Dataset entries

···

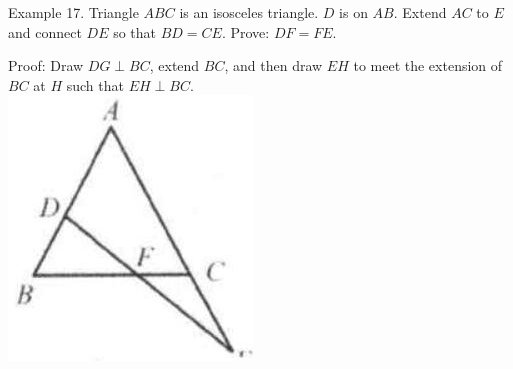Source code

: \documentclass[10pt]{article}
\begin{document}
Example 17. Triangle \(A B C\) is an isosceles triangle. \(D\) is on \(A B\). Extend \(A C\) to \(E\) and connect \(D E\) so that \(B D=C E\). Prove: \(D F=F E\).

Proof:
Draw \(D G \perp B C\), extend \(B C\), and then draw \(E H\) to meet the extension of \(B C\) at \(H\) such that \(E H \perp B C\).\\
\includegraphics[max width=\textwidth, center]{2025_04_17_97bc1f7e44d93c271a88g-084(3)}
\end{document}
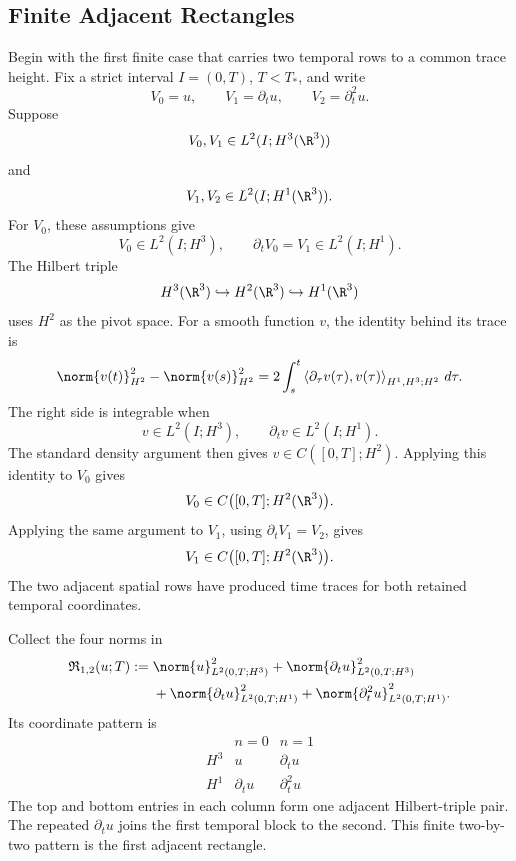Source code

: 
\subsection{Finite Adjacent Rectangles}\label{sub:FiniteAdjacentRectangles}

Begin with the first finite case that carries two temporal rows to a common trace height.
Fix a strict interval \(I=(0,T)\), \(T<T_*\), and write
\[
  V_0=u,
  \qquad
  V_1=\partial_tu,
  \qquad
  V_2=\partial_t^2u.
\]
Suppose
\[
  V_0,V_1
  \in
  L^2(I;H^3(\R^3))
\]
and
\[
  V_1,V_2
  \in
  L^2(I;H^1(\R^3)).
\]
For \(V_0\), these assumptions give
\[
  V_0\in L^2(I;H^3),
  \qquad
  \partial_tV_0=V_1\in L^2(I;H^1).
\]
The Hilbert triple
\[
  H^3(\R^3)
  \hookrightarrow
  H^2(\R^3)
  \hookrightarrow
  H^1(\R^3)
\]
uses \(H^2\) as the pivot space.
For a smooth function \(v\), the identity behind its trace is
\[
  \norm{v(t)}_{H^2}^2
  -
  \norm{v(s)}_{H^2}^2
  =
  2\int_s^t
  \left\langle
    \partial_\tau v(\tau),
    v(\tau)
  \right\rangle_{H^1,H^3;H^2}
  \,d\tau.
\]
The right side is integrable when
\[
  v\in L^2(I;H^3),
  \qquad
  \partial_tv\in L^2(I;H^1).
\]
The standard density argument then gives \(v\in C([0,T];H^2)\).
Applying this identity to \(V_0\) gives
\[
  V_0\in C\bigl([0,T];H^2(\R^3)\bigr).
\]
Applying the same argument to \(V_1\), using \(\partial_tV_1=V_2\), gives
\[
  V_1\in C\bigl([0,T];H^2(\R^3)\bigr).
\]
The two adjacent spatial rows have produced time traces for both retained temporal coordinates.

Collect the four norms in
\begin{align*}
  \mathfrak R_{1,2}(u;T)
  :={}&
  \norm{u}_{L^2(0,T;H^3)}^2
  +
  \norm{\partial_tu}_{L^2(0,T;H^3)}^2
  \\
  &+
  \norm{\partial_tu}_{L^2(0,T;H^1)}^2
  +
  \norm{\partial_t^2u}_{L^2(0,T;H^1)}^2.
\end{align*}
Its coordinate pattern is
\[
  \begin{array}{c|cc}
    & n=0 & n=1
    \\
    \hline
    H^3
    & u & \partial_tu
    \\
    H^1
    & \partial_tu & \partial_t^2u
  \end{array}
\]
The top and bottom entries in each column form one adjacent Hilbert-triple pair.
The repeated \(\partial_tu\) joins the first temporal block to the second.
This finite two-by-two pattern is the first adjacent rectangle.

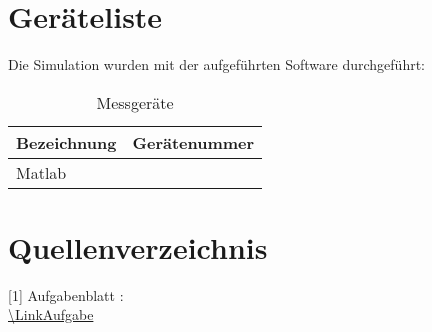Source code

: %
	\newpage
	
	\section{Geräteliste}
	\textmd{Die Simulation wurden mit der aufgeführten Software durchgeführt:}
	\begin{table}[H]
		\centering\bgroup{}%
		\begin{tabular}{|p{6cm}|l|}
			\hline\rowcolor{lightgray}
			Bezeichnung     & Gerätenummer \\ \hline
			Matlab 	& 			   \\ \hline
		\end{tabular}
		\egroup
		\caption{Messgeräte}  %
	\end{table}
	
	\section{Quellenverzeichnis}
	[1] Aufgabenblatt \Versuch:\\ \url{\LinkAufgabe}
	\listoffigures%
	\listoftables%
	
%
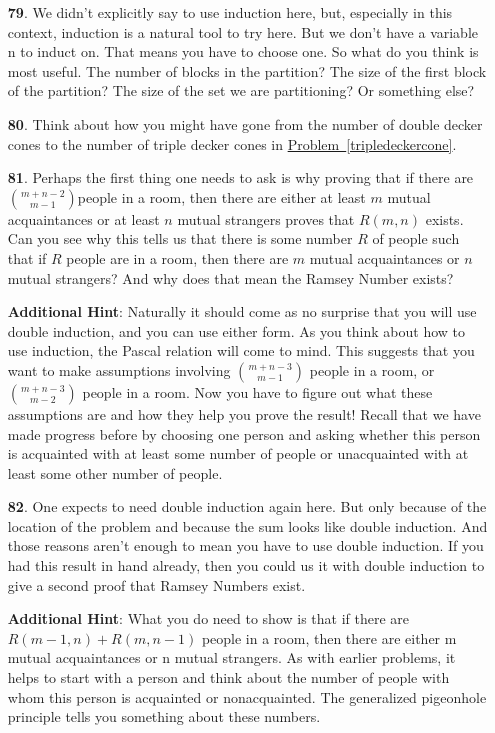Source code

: \documentclass[10pt,]{book}
\theoremstyle{plain}
\theoremstyle{definition}
\theoremstyle{definition}
\numberwithin{equation}{chapter}
\begin{document}
\begin{itemize}[itemsep=1em]
\item[\textbf{79}.]We didn't explicitly say to use induction here, but, especially in this context, induction is a natural tool to try here. But we don't have a variable n to induct on. That means you have to choose one. So what do you think is most useful. The number of blocks in the partition? The size of the first block of the partition? The size of the set we are partitioning? Or something else?%

\item[\textbf{80}.]Think about how you might have gone from the number of double decker cones to the number of triple decker cones in \hyperref[tripledeckercone]{Problem~\ref{tripledeckercone}}.%

\item[\textbf{81}.]Perhaps the first thing one needs to ask is why proving that if there are \(\binom{m+n-2}{m-1}\)people in a room, then there are either at least \(m\) mutual acquaintances or at least \(n\) mutual strangers proves that \(R(m, n)\) exists. Can you see why this tells us that there is some number \(R\) of people such that if \(R\) people are in a room, then there are \(m\) mutual acquaintances or \(n\) mutual strangers? And why does that mean the Ramsey Number exists?%

\par\smallskip
\noindent\textbf{Additional Hint}: Naturally it should come as no surprise that you will use double induction, and you can use either form. As you think about how to use induction, the Pascal relation will come to mind. This suggests that you want to make assumptions involving \(\binom{m+n-3}{m-1}\) people in a room, or \(\binom{m+n-3}{m-2}\) people in a room. Now you have to figure out what these assumptions are and how they help you prove the result! Recall that we have made progress before by choosing one person and asking whether this person is acquainted with at least some number of people or unacquainted with at least some other number of people.%

\item[\textbf{82}.]One expects to need double induction again here. But only because of the location of the problem and because the sum looks like double induction. And those reasons aren't enough to mean you have to use double induction. If you had this result in hand already, then you could us it with double induction to give a second proof that Ramsey Numbers exist.%

\par\smallskip
\noindent\textbf{Additional Hint}: What you do need to show is that if there are \(R(m - 1, n) + R(m, n - 1)\) people in a room, then there are either m mutual acquaintances or n mutual strangers. As with earlier problems, it helps to start with a person and think about the number of people with whom this person is acquainted or nonacquainted. The generalized pigeonhole principle tells you something about these numbers.%


\end{itemize}
\end{document}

···

### Task goal
Please output every entry exactly as written, apart from the pictures.

### Output for this exercise
Source code

: \documentclass[10pt]{article}
\begin{document}
Example 17. Triangle \(A B C\) is an isosceles triangle. \(D\) is on \(A B\). Extend \(A C\) to \(E\) and connect \(D E\) so that \(B D=C E\). Prove: \(D F=F E\).

Proof:
Draw \(D G \perp B C\), extend \(B C\), and then draw \(E H\) to meet the extension of \(B C\) at \(H\) such that \(E H \perp B C\).\\
\includegraphics[max width=\textwidth, center]{2025_04_17_97bc1f7e44d93c271a88g-084(3)}
\end{document}
Source code

: 
\subsection{Finite Adjacent Rectangles}\label{sub:FiniteAdjacentRectangles}

Begin with the first finite case that carries two temporal rows to a common trace height.
Fix a strict interval \(I=(0,T)\), \(T<T_*\), and write
\[
  V_0=u,
  \qquad
  V_1=\partial_tu,
  \qquad
  V_2=\partial_t^2u.
\]
Suppose
\[
  V_0,V_1
  \in
  L^2(I;H^3(\R^3))
\]
and
\[
  V_1,V_2
  \in
  L^2(I;H^1(\R^3)).
\]
For \(V_0\), these assumptions give
\[
  V_0\in L^2(I;H^3),
  \qquad
  \partial_tV_0=V_1\in L^2(I;H^1).
\]
The Hilbert triple
\[
  H^3(\R^3)
  \hookrightarrow
  H^2(\R^3)
  \hookrightarrow
  H^1(\R^3)
\]
uses \(H^2\) as the pivot space.
For a smooth function \(v\), the identity behind its trace is
\[
  \norm{v(t)}_{H^2}^2
  -
  \norm{v(s)}_{H^2}^2
  =
  2\int_s^t
  \left\langle
    \partial_\tau v(\tau),
    v(\tau)
  \right\rangle_{H^1,H^3;H^2}
  \,d\tau.
\]
The right side is integrable when
\[
  v\in L^2(I;H^3),
  \qquad
  \partial_tv\in L^2(I;H^1).
\]
The standard density argument then gives \(v\in C([0,T];H^2)\).
Applying this identity to \(V_0\) gives
\[
  V_0\in C\bigl([0,T];H^2(\R^3)\bigr).
\]
Applying the same argument to \(V_1\), using \(\partial_tV_1=V_2\), gives
\[
  V_1\in C\bigl([0,T];H^2(\R^3)\bigr).
\]
The two adjacent spatial rows have produced time traces for both retained temporal coordinates.

Collect the four norms in
\begin{align*}
  \mathfrak R_{1,2}(u;T)
  :={}&
  \norm{u}_{L^2(0,T;H^3)}^2
  +
  \norm{\partial_tu}_{L^2(0,T;H^3)}^2
  \\
  &+
  \norm{\partial_tu}_{L^2(0,T;H^1)}^2
  +
  \norm{\partial_t^2u}_{L^2(0,T;H^1)}^2.
\end{align*}
Its coordinate pattern is
\[
  \begin{array}{c|cc}
    & n=0 & n=1
    \\
    \hline
    H^3
    & u & \partial_tu
    \\
    H^1
    & \partial_tu & \partial_t^2u
  \end{array}
\]
The top and bottom entries in each column form one adjacent Hilbert-triple pair.
The repeated \(\partial_tu\) joins the first temporal block to the second.
This finite two-by-two pattern is the first adjacent rectangle.

Source code

: %
	\newpage
	
	\section{Geräteliste}
	\textmd{Die Simulation wurden mit der aufgeführten Software durchgeführt:}
	\begin{table}[H]
		\centering\bgroup{}%
		\begin{tabular}{|p{6cm}|l|}
			\hline\rowcolor{lightgray}
			Bezeichnung     & Gerätenummer \\ \hline
			Matlab 	& 			   \\ \hline
		\end{tabular}
		\egroup
		\caption{Messgeräte}  %
	\end{table}
	
	\section{Quellenverzeichnis}
	[1] Aufgabenblatt \Versuch:\\ \url{\LinkAufgabe}
	\listoffigures%
	\listoftables%
	
%
Source code

: \documentclass[10pt,]{book}
\theoremstyle{plain}
\theoremstyle{definition}
\theoremstyle{definition}
\numberwithin{equation}{chapter}
\begin{document}
\begin{itemize}[itemsep=1em]
\item[\textbf{79}.]We didn't explicitly say to use induction here, but, especially in this context, induction is a natural tool to try here. But we don't have a variable n to induct on. That means you have to choose one. So what do you think is most useful. The number of blocks in the partition? The size of the first block of the partition? The size of the set we are partitioning? Or something else?%

\item[\textbf{80}.]Think about how you might have gone from the number of double decker cones to the number of triple decker cones in \hyperref[tripledeckercone]{Problem~\ref{tripledeckercone}}.%

\item[\textbf{81}.]Perhaps the first thing one needs to ask is why proving that if there are \(\binom{m+n-2}{m-1}\)people in a room, then there are either at least \(m\) mutual acquaintances or at least \(n\) mutual strangers proves that \(R(m, n)\) exists. Can you see why this tells us that there is some number \(R\) of people such that if \(R\) people are in a room, then there are \(m\) mutual acquaintances or \(n\) mutual strangers? And why does that mean the Ramsey Number exists?%

\par\smallskip
\noindent\textbf{Additional Hint}: Naturally it should come as no surprise that you will use double induction, and you can use either form. As you think about how to use induction, the Pascal relation will come to mind. This suggests that you want to make assumptions involving \(\binom{m+n-3}{m-1}\) people in a room, or \(\binom{m+n-3}{m-2}\) people in a room. Now you have to figure out what these assumptions are and how they help you prove the result! Recall that we have made progress before by choosing one person and asking whether this person is acquainted with at least some number of people or unacquainted with at least some other number of people.%

\item[\textbf{82}.]One expects to need double induction again here. But only because of the location of the problem and because the sum looks like double induction. And those reasons aren't enough to mean you have to use double induction. If you had this result in hand already, then you could us it with double induction to give a second proof that Ramsey Numbers exist.%

\par\smallskip
\noindent\textbf{Additional Hint}: What you do need to show is that if there are \(R(m - 1, n) + R(m, n - 1)\) people in a room, then there are either m mutual acquaintances or n mutual strangers. As with earlier problems, it helps to start with a person and think about the number of people with whom this person is acquainted or nonacquainted. The generalized pigeonhole principle tells you something about these numbers.%


\end{itemize}
\end{document}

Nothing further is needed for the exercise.